My heart gripped as suspense truly took me. This was it. The moment of reckoning.
“What did she say?”
“First, she looked confused to see me, and disgusted. I wondered why she looked like that.” He chuckled. Millicent looked disgusted because the night I’d seen Eloise and Tag together, she’d been the one and only person I’d told. I was a grief-stricken man with a broken heart who needed to confide in someone. She was at home tucking Amelia into bed by the time I’d returned. “I thought she must not have recognized me. I stupidly reminded her who I was, but she knew me and said that she was surprised I would dare come here. The woman was defending you. You know, Raphael, she truly was a friend because that little woman didn’t care who I was when she started her tirade. What she didn’t know was that I never knew you knew about the affair.”
Fuck, that was how it started. Wow. It was amazing.
“So, you figured it out from what she said?”

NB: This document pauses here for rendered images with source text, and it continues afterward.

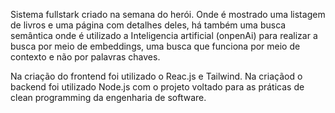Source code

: Sistema fullstark criado na semana do herói. Onde é mostrado uma listagem de livros e uma página com detalhes deles, há também uma busca semântica onde é utilizado a Inteligencia artificial (onpenAi) para realizar a busca por meio de embeddings, uma busca que funciona por meio de contexto e não por palavras chaves. 


Na criação do frontend foi utilizado o Reac.js e Tailwind.
Na criaçãod o backend foi utilizado Node.js com o projeto voltado para as práticas de clean programming da engenharia de software. 
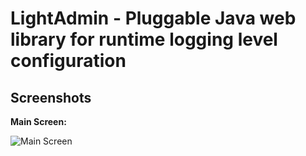 # LightAdmin - Pluggable Java web library for runtime logging level configuration

## Screenshots

<b>Main Screen:</b>

![Main Screen](https://github.com/la-team/light-logging-configurer/raw/master/screenshots/main.png "Main Screen")

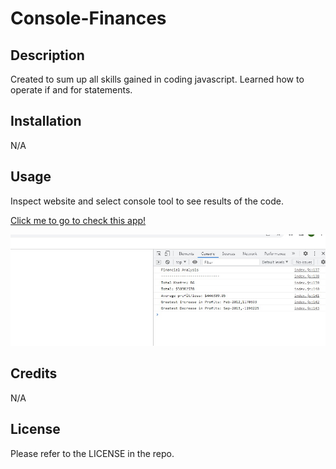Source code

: # Console-Finances

## Description

Created to sum up all skills gained in coding javascript. Learned how to operate if and for statements.

## Installation

N/A

## Usage

Inspect website and select console tool to see results of the code.



[Click me to go to check this app!](http://rzepa000.github.io/Console-Finances)
    
![website screenshot](https://github.com/rzepa000/Console-Finances/blob/main/screenshot.jpg)


## Credits

N/A

## License

Please refer to the LICENSE in the repo.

“Not exactly. It was what Eloise said right before your agent’s bullet got her. I saw her running across the docks. When she saw me, she screamed ‘He knows. Get out.’” He paused for a minute. “She said that, and I thought she meant someone else. I thought she was talking about the agent.He knows.I never put two and two together thathewas you. She was trying to tell me that you knew about us and I was in the middle of a trap. Bullets were already being fired, and it got her just then. It wasn’t until Millicent said she was amazed that you and I were still friends after what I did to your marriage that it came together in my mind. Then she all but confirmed it all in disgust when she said it was unforgiveable to betray you the way I did by having an affair with your wife.”

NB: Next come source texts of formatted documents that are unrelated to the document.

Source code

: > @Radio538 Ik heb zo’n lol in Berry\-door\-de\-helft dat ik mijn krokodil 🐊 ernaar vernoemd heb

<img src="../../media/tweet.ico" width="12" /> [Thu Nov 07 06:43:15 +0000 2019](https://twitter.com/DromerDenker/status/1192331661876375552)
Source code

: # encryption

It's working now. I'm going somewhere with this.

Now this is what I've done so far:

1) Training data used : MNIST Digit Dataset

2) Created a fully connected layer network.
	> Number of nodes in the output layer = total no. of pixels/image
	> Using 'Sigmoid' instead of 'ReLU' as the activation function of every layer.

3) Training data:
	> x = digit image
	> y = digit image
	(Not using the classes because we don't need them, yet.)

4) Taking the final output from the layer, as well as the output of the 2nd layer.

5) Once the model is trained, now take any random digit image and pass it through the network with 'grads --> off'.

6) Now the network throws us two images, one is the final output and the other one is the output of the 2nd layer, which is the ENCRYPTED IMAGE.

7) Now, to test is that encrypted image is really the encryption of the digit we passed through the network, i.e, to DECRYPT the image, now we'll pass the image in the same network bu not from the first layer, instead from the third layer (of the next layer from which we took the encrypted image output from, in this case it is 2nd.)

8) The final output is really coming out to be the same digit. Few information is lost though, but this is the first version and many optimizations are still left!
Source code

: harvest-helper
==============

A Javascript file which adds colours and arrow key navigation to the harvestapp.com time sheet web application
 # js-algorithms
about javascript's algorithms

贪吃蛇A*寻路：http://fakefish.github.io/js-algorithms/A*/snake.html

I held my breath and released it slowly. “So, that’s it.”
“That’s it. It took a few days to sink in. A few days to do a little more digging and realize that the feds didn’t get the diamonds in the shipment, so you must have got to them first, and a few days to come up with my grand plan for you. Blood for blood. Your daughter for my sons and Eloise.”
“You know that same daughter is hers too.”
“She’s yours, and Eloise is gone. It’s enough. When I found out she’d left home, and damn, you took great lengths to cover her identity, that just encouraged me more.”
“How did you then get Millicent to betray me?” Last question, and then I was done.
“The same way I do everything else. Everyone has a price. Everyone has something they can be made to do if you threaten them enough. For her it was her husband. When I put it all together, I threatened to kill her husband if she didn’t cooperate.”
So, that was it.
Yes, that would indeed be Millicent’s price. She loved her husband the way I’d wanted my wife to love me. She would have done anything to save him, even if it meant betraying me.